To pebbly banks, that Neptune laves,
With measured surges, loud and deep,
Where the dark cliff bends o'er the waves,
And wild the winds of autumn sweep.

There pause at midnight's spectred hour,
And list the long-resounding gale ;
And catch the fleeting moonlight's power,
O'er foaming seas and distant sail.

It cannot, we think, be denied, that we have here beautiful ideas expressed in appropriate versification; yet here, as in her prose compositions, the poetess is too much busied with external objects, too anxious to describe the outward accompaniments of melancholy, to write upon the feeling itself; and although the comparison be made at the expence of a favourite authoress, we cannot help contrasting the poetry we have just inserted with a song, by Fletcher, on a similar subject.

PAS. (Sings.) Hence, all you vain delights,

As short as are the nights

Wherein you spend your folly!
There's nought in this life sweet,
If man were wise to see't,

But only melancholy !

Welcome, folded arms, and fixed eyes,
A sigh that piercing mortifies,

A look that's fasten'd to the ground,

A tongue chained up, without a sound!

Fountain heads, and pathless groves,
Places which pale passion loves!
Moonlight walks, when all the fowls
Are warinly housed, save bats and owls!
A midnight bell, a parting groan!
These are the sounds we feed upon;

Then stretch our bones in a still gloomy valley,

Nothing's so dainty sweet as lovely melancholy.

The Nice Valour.

In these last verses the reader may observe, that the human feeling of the votary of Melancholy, or rather the pale passion itself, is predominant; that our thoughts are of, and with, the pensive wanderer; and that the "fountain heads and pathless groves," like the landscape in a portrait, are only secondary parts of the picture.
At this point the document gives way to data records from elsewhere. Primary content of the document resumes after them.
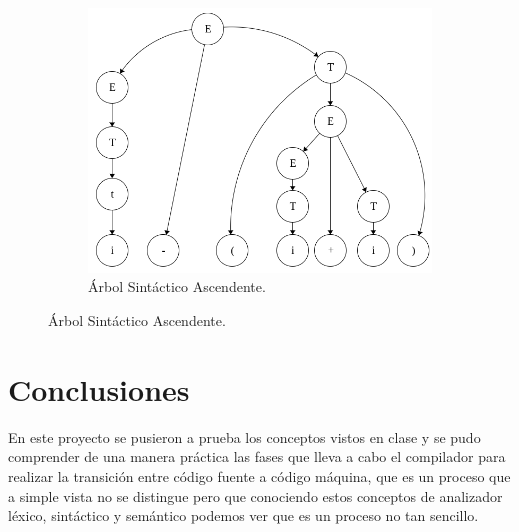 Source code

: \documentclass[letterpaper]{article}
\begin{document}
\begin{figure}[H]
    \centering
    \begin{subfigure}{0.45\textwidth}
        \includegraphics[width=\textwidth]{img/arbol_sint}
        \caption*{Árbol Sintáctico Ascendente.}
    \end{subfigure}
\end{figure}

\section{Conclusiones}
En este proyecto se pusieron a prueba los conceptos vistos en clase y se pudo
comprender de una manera práctica las fases que lleva a cabo el compilador para 
realizar la transición entre código fuente a código máquina, que es un proceso
que a simple vista no se distingue pero que conociendo estos conceptos de analizador
léxico, sintáctico y semántico podemos ver que es un proceso no tan sencillo.
\end{document}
In Mrs Radcliffe's verses, it is different. The acessaries and accompaniments of melancholy are well described, but they call for so much of our attention, that the feeling itself scarce solicits due regard. We are placed among melancholy objects, but if our sadness is reflected from them, it is not the growth of our own minds. Something like this may be observed in Mrs Radcliffe's romances, where our curiosity is too much interested about the evolution of the story, to permit our feelings to be acted upon by the distresses of the hero or heroine. We do not quite acknowledge them as objects of our interest personally, and, convinced that the authoress will extricate them from their embarrassments, we are more concerned about the course of the story, than the feelings or fate of those of whom it is told.

But we must not take farewell of a favourite author with a depreciating sentiment. It may be true, that Mrs Radcliffe rather walks in fairy-land than in the region of realities, and that she has neither displayed the command of the human passions, nor the insight into the human heart, nor the observation of life and manners, which recommend other authors in the same line. But she has taken the lead in a line of composition, appealing to those powerful and general sources

of interest, a latent sense of supernatural awe, and curiosity concerning whatever is hidden and mysterious; and if she has been ever nearly approached in this walk, which we should hesitate to affirm, it is at least certain, that she has never been excelled or even equalled.